What you need to do: Read through the data below and state how many of its lines contain the word "sums", adding nothing.

Plain-text document sources:
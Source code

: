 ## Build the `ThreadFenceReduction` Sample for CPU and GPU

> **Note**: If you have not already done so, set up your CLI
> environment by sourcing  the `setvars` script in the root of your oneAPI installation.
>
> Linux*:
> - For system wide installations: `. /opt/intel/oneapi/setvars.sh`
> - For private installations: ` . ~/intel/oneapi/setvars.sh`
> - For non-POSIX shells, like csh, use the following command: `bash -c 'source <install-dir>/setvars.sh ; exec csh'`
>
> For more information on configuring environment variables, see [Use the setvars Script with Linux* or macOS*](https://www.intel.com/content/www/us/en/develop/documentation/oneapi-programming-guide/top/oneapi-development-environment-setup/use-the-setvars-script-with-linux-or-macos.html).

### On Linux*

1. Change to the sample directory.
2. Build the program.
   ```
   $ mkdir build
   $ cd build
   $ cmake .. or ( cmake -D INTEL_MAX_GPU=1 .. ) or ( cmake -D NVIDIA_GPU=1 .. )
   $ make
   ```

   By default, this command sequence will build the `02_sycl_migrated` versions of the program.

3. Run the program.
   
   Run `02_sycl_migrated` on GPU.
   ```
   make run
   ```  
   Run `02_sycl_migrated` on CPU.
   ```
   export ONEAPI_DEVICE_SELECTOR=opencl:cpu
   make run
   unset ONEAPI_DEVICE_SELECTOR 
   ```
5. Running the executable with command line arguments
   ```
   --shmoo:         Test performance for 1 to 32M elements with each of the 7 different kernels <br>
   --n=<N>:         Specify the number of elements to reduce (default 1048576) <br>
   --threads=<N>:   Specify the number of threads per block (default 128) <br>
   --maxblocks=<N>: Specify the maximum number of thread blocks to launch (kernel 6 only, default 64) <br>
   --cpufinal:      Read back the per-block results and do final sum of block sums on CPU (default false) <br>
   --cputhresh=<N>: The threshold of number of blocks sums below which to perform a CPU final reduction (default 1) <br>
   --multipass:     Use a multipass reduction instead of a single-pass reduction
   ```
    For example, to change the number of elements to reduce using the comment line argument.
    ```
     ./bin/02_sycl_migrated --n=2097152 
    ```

Exercise response: 2